> [WHAT IS NEEDED]: Every line of the material that mentions the word "password" should be copied out.
** Opening RECORDS TO USE block **
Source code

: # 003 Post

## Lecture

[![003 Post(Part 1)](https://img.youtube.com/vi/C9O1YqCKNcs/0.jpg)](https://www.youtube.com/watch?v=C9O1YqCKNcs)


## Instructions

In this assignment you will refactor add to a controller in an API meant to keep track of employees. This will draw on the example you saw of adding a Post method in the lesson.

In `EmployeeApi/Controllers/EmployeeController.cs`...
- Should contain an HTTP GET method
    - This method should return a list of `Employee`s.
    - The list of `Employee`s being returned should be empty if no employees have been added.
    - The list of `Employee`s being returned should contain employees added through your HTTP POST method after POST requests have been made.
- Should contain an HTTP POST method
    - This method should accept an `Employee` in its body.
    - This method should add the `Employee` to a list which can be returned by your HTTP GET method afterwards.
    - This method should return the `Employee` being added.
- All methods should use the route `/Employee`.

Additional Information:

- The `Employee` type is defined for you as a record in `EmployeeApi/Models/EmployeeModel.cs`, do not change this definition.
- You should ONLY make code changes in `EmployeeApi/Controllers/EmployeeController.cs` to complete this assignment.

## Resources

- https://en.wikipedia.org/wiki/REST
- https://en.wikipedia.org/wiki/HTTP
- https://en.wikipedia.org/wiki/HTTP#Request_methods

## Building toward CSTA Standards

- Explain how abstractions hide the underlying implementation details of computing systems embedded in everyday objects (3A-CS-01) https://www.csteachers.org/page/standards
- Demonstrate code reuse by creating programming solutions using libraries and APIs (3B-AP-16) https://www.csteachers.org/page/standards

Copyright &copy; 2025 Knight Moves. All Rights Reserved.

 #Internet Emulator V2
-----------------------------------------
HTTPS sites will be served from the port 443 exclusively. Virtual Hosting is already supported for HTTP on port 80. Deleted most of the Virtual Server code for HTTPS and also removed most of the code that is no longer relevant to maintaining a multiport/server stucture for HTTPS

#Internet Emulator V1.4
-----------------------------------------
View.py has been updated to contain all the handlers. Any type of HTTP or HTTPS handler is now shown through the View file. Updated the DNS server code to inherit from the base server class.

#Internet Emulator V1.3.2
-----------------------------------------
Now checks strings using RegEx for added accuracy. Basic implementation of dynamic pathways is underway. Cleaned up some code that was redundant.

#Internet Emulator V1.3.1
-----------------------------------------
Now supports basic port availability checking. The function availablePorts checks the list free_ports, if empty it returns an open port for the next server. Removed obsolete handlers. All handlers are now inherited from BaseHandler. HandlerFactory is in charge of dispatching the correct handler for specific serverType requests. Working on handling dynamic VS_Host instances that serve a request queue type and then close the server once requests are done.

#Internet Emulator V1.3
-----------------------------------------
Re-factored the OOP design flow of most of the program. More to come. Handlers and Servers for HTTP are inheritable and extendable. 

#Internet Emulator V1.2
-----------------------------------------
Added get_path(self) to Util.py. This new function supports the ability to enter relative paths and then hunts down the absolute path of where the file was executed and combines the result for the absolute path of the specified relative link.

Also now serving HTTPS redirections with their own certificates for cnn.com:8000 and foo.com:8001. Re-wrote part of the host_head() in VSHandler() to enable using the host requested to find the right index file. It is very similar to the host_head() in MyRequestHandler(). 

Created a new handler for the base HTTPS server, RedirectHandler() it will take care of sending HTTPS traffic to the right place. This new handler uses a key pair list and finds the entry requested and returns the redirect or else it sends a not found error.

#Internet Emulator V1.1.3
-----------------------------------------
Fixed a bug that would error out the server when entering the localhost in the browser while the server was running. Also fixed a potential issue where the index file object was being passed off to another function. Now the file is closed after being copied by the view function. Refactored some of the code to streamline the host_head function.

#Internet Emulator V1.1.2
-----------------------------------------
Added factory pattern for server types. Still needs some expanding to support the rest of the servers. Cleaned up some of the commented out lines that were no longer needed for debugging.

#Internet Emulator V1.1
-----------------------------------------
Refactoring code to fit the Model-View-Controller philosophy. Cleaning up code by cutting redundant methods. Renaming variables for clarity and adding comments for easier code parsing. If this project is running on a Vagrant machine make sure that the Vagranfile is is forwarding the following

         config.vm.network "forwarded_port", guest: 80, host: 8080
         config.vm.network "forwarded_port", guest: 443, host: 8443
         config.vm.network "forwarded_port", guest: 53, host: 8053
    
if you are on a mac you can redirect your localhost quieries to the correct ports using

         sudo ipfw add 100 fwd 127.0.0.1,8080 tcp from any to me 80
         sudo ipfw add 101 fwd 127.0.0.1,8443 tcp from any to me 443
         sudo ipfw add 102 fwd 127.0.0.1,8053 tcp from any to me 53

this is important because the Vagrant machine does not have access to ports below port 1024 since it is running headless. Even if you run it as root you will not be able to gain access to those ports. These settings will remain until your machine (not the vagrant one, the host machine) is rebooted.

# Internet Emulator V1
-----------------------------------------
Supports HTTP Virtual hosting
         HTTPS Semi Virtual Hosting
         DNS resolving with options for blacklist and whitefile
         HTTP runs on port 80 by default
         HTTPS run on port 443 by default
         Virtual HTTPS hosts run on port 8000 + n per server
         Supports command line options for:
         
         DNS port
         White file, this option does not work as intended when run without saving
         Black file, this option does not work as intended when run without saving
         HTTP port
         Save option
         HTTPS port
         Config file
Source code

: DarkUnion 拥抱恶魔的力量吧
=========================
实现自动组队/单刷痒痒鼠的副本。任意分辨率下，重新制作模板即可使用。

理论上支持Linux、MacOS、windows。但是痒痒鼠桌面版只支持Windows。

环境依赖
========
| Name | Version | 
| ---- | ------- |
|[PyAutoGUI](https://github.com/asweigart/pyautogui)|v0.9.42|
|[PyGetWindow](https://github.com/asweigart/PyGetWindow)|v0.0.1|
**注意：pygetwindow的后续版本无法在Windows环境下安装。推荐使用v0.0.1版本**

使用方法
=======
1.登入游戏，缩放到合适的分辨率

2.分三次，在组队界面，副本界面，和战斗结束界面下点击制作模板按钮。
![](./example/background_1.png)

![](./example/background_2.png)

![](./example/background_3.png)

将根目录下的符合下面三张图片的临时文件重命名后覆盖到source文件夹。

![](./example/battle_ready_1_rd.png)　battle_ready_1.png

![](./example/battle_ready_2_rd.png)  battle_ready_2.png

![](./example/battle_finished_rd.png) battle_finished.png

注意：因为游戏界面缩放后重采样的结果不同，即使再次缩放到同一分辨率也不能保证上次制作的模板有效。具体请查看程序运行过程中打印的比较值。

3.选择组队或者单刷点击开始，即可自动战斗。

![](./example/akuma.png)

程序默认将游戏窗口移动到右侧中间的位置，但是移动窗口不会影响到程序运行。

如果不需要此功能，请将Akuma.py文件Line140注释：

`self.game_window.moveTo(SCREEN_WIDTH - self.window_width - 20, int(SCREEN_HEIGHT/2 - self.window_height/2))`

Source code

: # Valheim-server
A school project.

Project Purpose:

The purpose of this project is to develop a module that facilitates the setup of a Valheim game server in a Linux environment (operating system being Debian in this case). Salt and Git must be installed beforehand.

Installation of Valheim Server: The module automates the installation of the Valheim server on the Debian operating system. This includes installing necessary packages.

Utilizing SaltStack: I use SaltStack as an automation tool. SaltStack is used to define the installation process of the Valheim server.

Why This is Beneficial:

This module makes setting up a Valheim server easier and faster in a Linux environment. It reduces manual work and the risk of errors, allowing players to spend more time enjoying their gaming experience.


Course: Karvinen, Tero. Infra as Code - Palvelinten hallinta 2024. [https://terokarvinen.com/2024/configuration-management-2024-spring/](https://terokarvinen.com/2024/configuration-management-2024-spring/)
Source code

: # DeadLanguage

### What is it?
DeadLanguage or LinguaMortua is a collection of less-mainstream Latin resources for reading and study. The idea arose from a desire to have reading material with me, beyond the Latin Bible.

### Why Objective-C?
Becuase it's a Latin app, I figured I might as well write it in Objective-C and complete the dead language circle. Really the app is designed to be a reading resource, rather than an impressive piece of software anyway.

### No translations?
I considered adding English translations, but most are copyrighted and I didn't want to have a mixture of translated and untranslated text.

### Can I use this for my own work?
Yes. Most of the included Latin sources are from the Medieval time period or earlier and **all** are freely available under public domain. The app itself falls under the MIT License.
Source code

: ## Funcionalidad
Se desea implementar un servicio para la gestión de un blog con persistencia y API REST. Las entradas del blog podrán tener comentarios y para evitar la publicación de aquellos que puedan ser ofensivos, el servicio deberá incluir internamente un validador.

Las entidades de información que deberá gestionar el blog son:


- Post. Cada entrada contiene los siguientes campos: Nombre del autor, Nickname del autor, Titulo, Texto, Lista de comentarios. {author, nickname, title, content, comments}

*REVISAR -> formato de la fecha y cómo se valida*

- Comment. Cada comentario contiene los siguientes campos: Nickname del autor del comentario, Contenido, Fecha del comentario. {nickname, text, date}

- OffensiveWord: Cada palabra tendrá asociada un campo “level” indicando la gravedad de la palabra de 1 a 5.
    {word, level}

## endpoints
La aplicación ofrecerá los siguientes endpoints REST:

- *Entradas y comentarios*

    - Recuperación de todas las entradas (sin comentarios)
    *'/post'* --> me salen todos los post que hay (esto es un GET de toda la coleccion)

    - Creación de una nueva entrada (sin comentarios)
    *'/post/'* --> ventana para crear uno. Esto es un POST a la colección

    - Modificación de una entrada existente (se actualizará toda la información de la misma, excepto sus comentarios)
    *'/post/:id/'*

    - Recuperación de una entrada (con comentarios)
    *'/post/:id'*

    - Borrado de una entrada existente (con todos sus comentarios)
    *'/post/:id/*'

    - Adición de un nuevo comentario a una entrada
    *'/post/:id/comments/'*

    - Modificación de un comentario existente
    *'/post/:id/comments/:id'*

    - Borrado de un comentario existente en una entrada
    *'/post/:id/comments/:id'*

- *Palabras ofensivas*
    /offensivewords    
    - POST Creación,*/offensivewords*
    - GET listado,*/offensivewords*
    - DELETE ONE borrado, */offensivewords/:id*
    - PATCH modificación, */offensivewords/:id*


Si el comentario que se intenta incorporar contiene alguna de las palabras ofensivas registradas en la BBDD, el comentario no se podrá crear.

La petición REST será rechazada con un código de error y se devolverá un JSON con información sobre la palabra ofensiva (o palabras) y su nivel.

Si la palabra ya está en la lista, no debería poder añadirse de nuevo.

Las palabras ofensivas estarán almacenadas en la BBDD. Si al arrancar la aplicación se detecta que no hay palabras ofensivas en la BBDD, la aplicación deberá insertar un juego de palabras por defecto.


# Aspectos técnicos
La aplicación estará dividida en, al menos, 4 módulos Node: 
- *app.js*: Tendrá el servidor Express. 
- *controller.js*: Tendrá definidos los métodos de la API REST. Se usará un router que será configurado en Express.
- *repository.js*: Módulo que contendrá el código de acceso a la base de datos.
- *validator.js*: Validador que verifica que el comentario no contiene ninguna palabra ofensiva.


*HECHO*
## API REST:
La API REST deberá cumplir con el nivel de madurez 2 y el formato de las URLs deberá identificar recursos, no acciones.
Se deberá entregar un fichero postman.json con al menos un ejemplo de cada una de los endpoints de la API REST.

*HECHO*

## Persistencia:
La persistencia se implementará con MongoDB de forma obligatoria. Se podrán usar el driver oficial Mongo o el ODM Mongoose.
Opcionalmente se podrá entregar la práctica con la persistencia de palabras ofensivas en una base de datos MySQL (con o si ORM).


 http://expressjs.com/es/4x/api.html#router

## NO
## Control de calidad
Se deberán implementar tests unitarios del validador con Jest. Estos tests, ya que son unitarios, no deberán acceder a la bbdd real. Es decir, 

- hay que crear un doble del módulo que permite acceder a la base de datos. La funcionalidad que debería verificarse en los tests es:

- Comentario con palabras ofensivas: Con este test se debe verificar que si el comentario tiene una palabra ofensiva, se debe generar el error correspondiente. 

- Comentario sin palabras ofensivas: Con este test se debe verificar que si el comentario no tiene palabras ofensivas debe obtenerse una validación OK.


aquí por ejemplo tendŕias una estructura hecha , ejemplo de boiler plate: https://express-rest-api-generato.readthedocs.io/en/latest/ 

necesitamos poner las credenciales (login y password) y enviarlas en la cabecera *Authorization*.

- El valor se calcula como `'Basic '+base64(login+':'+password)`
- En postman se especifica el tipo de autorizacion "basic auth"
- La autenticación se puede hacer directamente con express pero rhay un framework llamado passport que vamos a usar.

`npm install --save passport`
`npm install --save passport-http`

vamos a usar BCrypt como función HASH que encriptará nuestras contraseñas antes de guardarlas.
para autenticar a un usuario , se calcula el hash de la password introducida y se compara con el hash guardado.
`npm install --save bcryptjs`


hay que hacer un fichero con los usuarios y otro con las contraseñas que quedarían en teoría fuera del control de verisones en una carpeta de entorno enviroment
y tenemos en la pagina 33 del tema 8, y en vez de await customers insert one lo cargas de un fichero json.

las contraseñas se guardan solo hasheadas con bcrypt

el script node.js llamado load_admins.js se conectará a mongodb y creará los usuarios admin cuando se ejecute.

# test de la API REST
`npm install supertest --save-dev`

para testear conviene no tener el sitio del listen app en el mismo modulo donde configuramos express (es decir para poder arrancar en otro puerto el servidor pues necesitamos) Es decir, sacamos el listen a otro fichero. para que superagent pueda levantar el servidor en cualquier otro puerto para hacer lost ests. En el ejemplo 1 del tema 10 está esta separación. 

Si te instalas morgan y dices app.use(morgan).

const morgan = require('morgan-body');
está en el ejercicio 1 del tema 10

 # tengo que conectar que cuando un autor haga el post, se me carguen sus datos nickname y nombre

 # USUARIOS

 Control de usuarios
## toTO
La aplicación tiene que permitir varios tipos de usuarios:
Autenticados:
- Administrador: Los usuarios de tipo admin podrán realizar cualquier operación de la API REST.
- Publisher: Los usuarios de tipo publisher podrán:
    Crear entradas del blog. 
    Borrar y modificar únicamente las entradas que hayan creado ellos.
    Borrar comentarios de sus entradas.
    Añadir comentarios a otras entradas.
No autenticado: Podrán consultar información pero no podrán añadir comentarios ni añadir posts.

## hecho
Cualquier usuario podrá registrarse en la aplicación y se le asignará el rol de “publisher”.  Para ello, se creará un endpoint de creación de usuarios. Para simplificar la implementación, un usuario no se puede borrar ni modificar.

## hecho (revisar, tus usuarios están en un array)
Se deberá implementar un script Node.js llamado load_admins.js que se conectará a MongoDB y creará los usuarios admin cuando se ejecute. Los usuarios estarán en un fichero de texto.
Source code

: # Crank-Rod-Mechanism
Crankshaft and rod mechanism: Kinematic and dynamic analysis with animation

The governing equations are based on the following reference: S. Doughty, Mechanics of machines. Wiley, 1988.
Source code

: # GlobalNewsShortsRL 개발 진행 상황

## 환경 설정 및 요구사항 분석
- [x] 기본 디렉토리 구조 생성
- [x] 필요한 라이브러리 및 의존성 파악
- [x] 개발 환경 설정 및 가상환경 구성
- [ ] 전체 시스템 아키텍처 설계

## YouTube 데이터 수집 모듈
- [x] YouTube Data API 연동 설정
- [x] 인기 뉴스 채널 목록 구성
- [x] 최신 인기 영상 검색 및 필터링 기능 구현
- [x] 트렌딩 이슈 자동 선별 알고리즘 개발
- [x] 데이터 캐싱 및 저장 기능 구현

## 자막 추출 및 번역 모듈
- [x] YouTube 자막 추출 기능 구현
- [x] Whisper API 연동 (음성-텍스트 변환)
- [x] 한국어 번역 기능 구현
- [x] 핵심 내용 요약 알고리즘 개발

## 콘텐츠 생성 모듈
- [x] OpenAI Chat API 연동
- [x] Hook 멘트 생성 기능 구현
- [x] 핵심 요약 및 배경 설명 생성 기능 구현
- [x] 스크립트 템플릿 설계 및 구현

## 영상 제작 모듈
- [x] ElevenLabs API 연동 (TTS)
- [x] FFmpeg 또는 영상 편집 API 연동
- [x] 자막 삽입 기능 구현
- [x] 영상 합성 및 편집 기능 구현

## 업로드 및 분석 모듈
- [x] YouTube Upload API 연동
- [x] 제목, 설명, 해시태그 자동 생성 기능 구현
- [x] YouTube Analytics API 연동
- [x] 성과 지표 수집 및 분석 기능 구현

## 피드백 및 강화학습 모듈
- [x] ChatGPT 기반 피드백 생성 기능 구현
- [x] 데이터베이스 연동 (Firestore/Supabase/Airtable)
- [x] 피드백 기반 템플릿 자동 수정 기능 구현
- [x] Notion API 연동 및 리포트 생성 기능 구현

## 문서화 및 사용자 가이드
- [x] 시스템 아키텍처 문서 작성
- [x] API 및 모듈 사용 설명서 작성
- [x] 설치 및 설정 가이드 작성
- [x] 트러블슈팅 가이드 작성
** Closing RECORDS TO USE block **
> [REPLY TO THE TASK]:
necesitamos poner las credenciales (login y password) y enviarlas en la cabecera *Authorization*.
- El valor se calcula como `'Basic '+base64(login+':'+password)`
para autenticar a un usuario , se calcula el hash de la password introducida y se compara con el hash guardado.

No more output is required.